(Problem to solve): Gather, from the data below, each line in which the word "custom" occurs.

[Dataset excerpts]
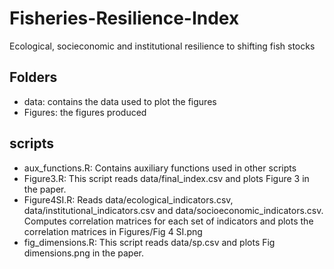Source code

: # Fisheries-Resilience-Index
Ecological, socieconomic and institutional resilience to shifting fish stocks

## Folders

- data: contains the data used to plot the figures
- Figures: the figures produced

## scripts

- aux_functions.R: Contains auxiliary functions used in other scripts
- Figure3.R: This script reads data/final_index.csv and plots Figure 3 in the paper.
- Figure4SI.R: Reads data/ecological_indicators.csv, data/institutional_indicators.csv and data/socioeconomic_indicators.csv. Computes correlation matrices for each set of indicators and plots the correlation matrices in Figures/Fig 4 SI.png
- fig_dimensions.R: This script reads data/sp.csv and plots Fig dimensions.png in the paper.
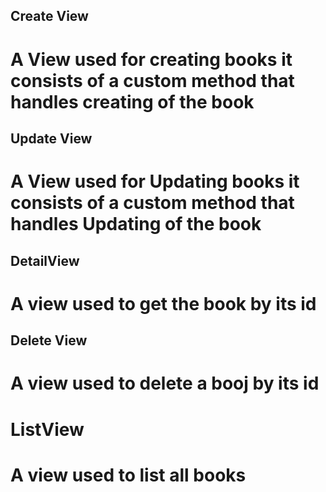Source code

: ## Create View 
# A View used for creating books it consists of a custom method that handles creating of the book

## Update View 
# A View used for Updating books it consists of a custom method that handles Updating of the book

## DetailView
# A view used to get the book by its id

## Delete View
# A view used to delete a booj by its id

# ListView
# A view used to list all books


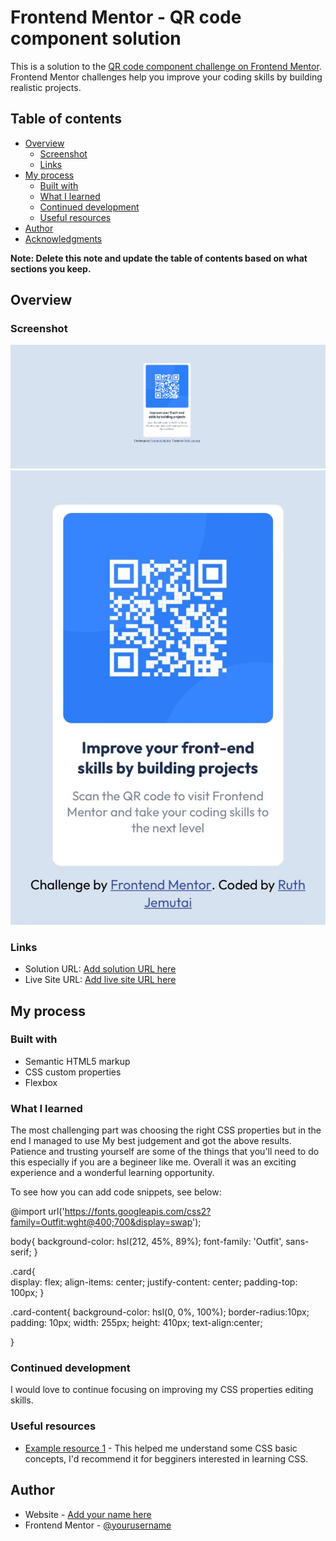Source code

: # Frontend Mentor - QR code component solution

This is a solution to the [QR code component challenge on Frontend Mentor](https://www.frontendmentor.io/challenges/qr-code-component-iux_sIO_H). Frontend Mentor challenges help you improve your coding skills by building realistic projects. 

## Table of contents

- [Overview](#overview)
  - [Screenshot](#screenshot)
  - [Links](#links)
- [My process](#my-process)
  - [Built with](#built-with)
  - [What I learned](#what-i-learned)
  - [Continued development](#continued-development)
  - [Useful resources](#useful-resources)
- [Author](#author)
- [Acknowledgments](#acknowledgments)

**Note: Delete this note and update the table of contents based on what sections you keep.**

## Overview

### Screenshot

![](./screenshot.jpg)
![](./sreenshot-mob.jpeg)



### Links

- Solution URL: [Add solution URL here](https://your-solution-url.com)
- Live Site URL: [Add live site URL here](https://jemutai-ruth.github.io/QR-Card/)

## My process

### Built with

- Semantic HTML5 markup
- CSS custom properties
- Flexbox


### What I learned

The most challenging part was choosing the right CSS properties but in the end I managed to use My best judgement and got the above results. Patience and trusting yourself are some of the things that you'll need to do this especially if you are a begineer like me. Overall it was an exciting experience and a wonderful learning opportunity.

To see how you can add code snippets, see below:

@import url('https://fonts.googleapis.com/css2?family=Outfit:wght@400;700&display=swap');

body{
    background-color: hsl(212, 45%, 89%);
    font-family: 'Outfit', sans-serif;
}

.card{     
    display: flex;
    align-items: center;
    justify-content: center;
    padding-top: 100px;
}

.card-content{
    background-color: hsl(0, 0%, 100%); 
    border-radius:10px;     
    padding: 10px; 
    width: 255px;
    height: 410px;
    text-align:center; 
    
}



### Continued development

I would love to continue focusing on improving my CSS properties editing skills.



### Useful resources

- [Example resource 1](https://www.w3schools.com/css/) - This helped me understand some CSS basic concepts, I'd recommend it for begginers interested in learning CSS.




## Author

- Website - [Add your name here](https://github.com/Jemutai-ruth/QR-Card)
- Frontend Mentor - [@yourusername](https://www.frontendmentor.io/profile/Jemutai-ruth)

(Written answer):
# A View used for creating books it consists of a custom method that handles creating of the book
# A View used for Updating books it consists of a custom method that handles Updating of the book
- CSS custom properties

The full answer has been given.